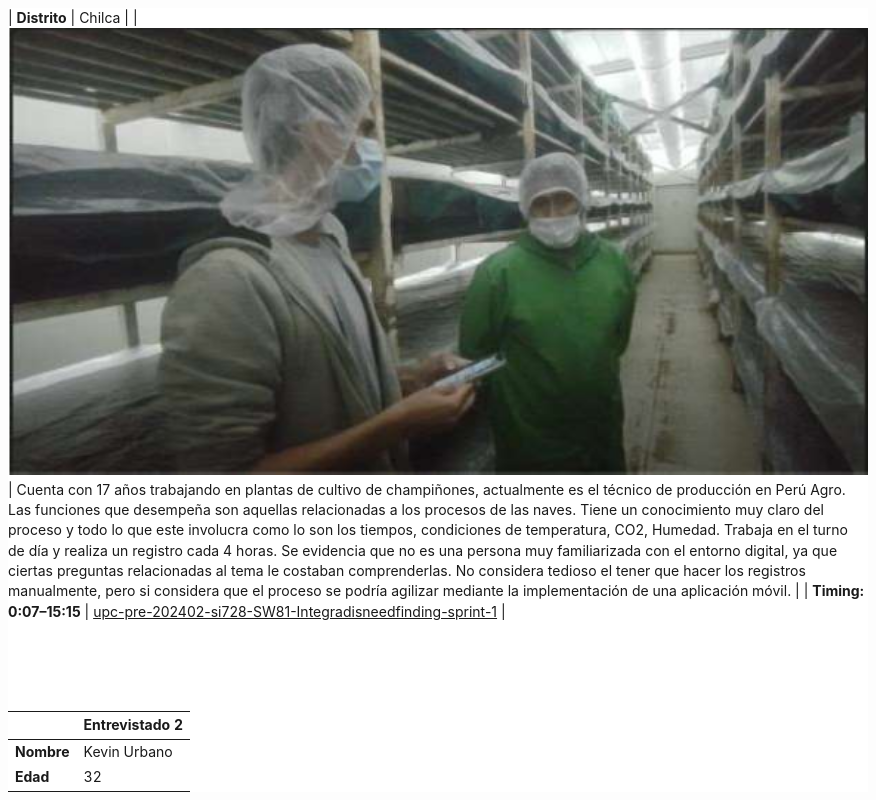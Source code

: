 | **Distrito**                                                                   | Chilca                                                                                                                                                                                                                                                                                                                                                                                                                                                                                                                                                                                                                                                                                                                                                   |
| <img src="assets/images/chapter_2/interviews/entrevistado1.png" width="2000"/> | Cuenta con 17 años trabajando en plantas de cultivo de champiñones, actualmente es el técnico de producción en Perú Agro. Las funciones que desempeña son aquellas relacionadas a los procesos de las naves. Tiene un conocimiento muy claro del proceso y todo lo que este involucra como lo son los tiempos, condiciones de temperatura, CO2, Humedad. Trabaja en el turno de día y realiza un registro cada 4 horas. Se evidencia que no es una persona muy familiarizada con el entorno digital, ya que ciertas preguntas relacionadas al tema le costaban comprenderlas. No considera tedioso el tener que hacer los registros manualmente, pero si considera que el proceso se podría agilizar mediante la implementación de una aplicación móvil. |
| **Timing: 0:07–15:15**                                                         | [upc-pre-202402-si728-SW81-Integradisneedfinding-sprint-1](upc-pre-202402-si728-SW81-Integradisneedfinding-sprint-1)                                                                                                                                                                                                                                                                                                                                                                                                                                                                                                                                                                                                                                     |

<br>
<br>
<br>

|                                                                                | **Entrevistado 2**                                                                                                                                                                                                                                                                                                                                                                                                                                                                                                                                                                                                                                                                                                                                |
| ------------------------------------------------------------------------------ | ------------------------------------------------------------------------------------------------------------------------------------------------------------------------------------------------------------------------------------------------------------------------------------------------------------------------------------------------------------------------------------------------------------------------------------------------------------------------------------------------------------------------------------------------------------------------------------------------------------------------------------------------------------------------------------------------------------------------------------------------- |
| **Nombre**                                                                     | Kevin Urbano                                                                                                                                                                                                                                                                                                                                                                                                                                                                                                                                                                                                                                                                                                                                      |
| **Edad**                                                                       | 32                                                                                                                                                                                                                                                                                                                                                                                                                                                                                                                                                                                                                                                                                                                                                |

· · · · · · ·

_What you are asked to do_. Repeat each entry exactly as it appears; skip any picture.

_Answer_.
Source code

: | **Distrito**                                                                   | Chilca                                                                                                                                                                                                                                                                                                                                                                                                                                                                                                                                                                                                                                                                                                                                                   |
| <img src="assets/images/chapter_2/interviews/entrevistado1.png" width="2000"/> | Cuenta con 17 años trabajando en plantas de cultivo de champiñones, actualmente es el técnico de producción en Perú Agro. Las funciones que desempeña son aquellas relacionadas a los procesos de las naves. Tiene un conocimiento muy claro del proceso y todo lo que este involucra como lo son los tiempos, condiciones de temperatura, CO2, Humedad. Trabaja en el turno de día y realiza un registro cada 4 horas. Se evidencia que no es una persona muy familiarizada con el entorno digital, ya que ciertas preguntas relacionadas al tema le costaban comprenderlas. No considera tedioso el tener que hacer los registros manualmente, pero si considera que el proceso se podría agilizar mediante la implementación de una aplicación móvil. |
| **Timing: 0:07–15:15**                                                         | [upc-pre-202402-si728-SW81-Integradisneedfinding-sprint-1](upc-pre-202402-si728-SW81-Integradisneedfinding-sprint-1)                                                                                                                                                                                                                                                                                                                                                                                                                                                                                                                                                                                                                                     |

<br>
<br>
<br>

|                                                                                | **Entrevistado 2**                                                                                                                                                                                                                                                                                                                                                                                                                                                                                                                                                                                                                                                                                                                                |
| ------------------------------------------------------------------------------ | ------------------------------------------------------------------------------------------------------------------------------------------------------------------------------------------------------------------------------------------------------------------------------------------------------------------------------------------------------------------------------------------------------------------------------------------------------------------------------------------------------------------------------------------------------------------------------------------------------------------------------------------------------------------------------------------------------------------------------------------------- |
| **Nombre**                                                                     | Kevin Urbano                                                                                                                                                                                                                                                                                                                                                                                                                                                                                                                                                                                                                                                                                                                                      |
| **Edad**                                                                       | 32                                                                                                                                                                                                                                                                                                                                                                                                                                                                                                                                                                                                                                                                                                                                                |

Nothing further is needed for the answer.